* WHAT THE EXERCISE ASKS *
Nothing but the lines from the one with "the picture down towards the ground." through the final line of the entries below should be written out, each exactly as given.

Collected data entries:

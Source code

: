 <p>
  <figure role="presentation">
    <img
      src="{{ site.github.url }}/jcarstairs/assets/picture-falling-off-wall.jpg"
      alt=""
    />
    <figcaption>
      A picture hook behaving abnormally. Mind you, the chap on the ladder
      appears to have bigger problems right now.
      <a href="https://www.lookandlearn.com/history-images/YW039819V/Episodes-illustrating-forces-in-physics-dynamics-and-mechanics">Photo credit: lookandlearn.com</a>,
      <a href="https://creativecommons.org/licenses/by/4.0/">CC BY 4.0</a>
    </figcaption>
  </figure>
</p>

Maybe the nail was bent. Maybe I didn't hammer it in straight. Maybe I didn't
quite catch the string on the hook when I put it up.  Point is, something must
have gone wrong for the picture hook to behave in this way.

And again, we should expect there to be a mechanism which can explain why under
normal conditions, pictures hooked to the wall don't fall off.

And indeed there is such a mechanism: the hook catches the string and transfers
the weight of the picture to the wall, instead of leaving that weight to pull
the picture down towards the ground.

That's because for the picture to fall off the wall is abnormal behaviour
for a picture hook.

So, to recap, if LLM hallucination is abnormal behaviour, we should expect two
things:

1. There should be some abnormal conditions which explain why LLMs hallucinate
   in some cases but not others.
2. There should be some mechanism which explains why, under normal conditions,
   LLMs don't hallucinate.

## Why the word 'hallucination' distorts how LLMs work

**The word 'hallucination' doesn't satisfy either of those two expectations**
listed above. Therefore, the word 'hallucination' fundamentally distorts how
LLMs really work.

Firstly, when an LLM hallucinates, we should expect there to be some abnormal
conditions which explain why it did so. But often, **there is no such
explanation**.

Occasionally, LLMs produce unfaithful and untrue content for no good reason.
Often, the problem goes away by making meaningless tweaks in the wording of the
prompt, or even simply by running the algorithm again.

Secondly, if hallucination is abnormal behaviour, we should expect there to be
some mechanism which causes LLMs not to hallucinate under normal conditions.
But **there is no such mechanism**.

* ANSWER SPACE *
the picture down towards the ground.

That's because for the picture to fall off the wall is abnormal behaviour
for a picture hook.

So, to recap, if LLM hallucination is abnormal behaviour, we should expect two
things:

1. There should be some abnormal conditions which explain why LLMs hallucinate
   in some cases but not others.
2. There should be some mechanism which explains why, under normal conditions,
   LLMs don't hallucinate.

## Why the word 'hallucination' distorts how LLMs work

**The word 'hallucination' doesn't satisfy either of those two expectations**
listed above. Therefore, the word 'hallucination' fundamentally distorts how
LLMs really work.

Firstly, when an LLM hallucinates, we should expect there to be some abnormal
conditions which explain why it did so. But often, **there is no such
explanation**.

Occasionally, LLMs produce unfaithful and untrue content for no good reason.
Often, the problem goes away by making meaningless tweaks in the wording of the
prompt, or even simply by running the algorithm again.

Secondly, if hallucination is abnormal behaviour, we should expect there to be
some mechanism which causes LLMs not to hallucinate under normal conditions.
But **there is no such mechanism**.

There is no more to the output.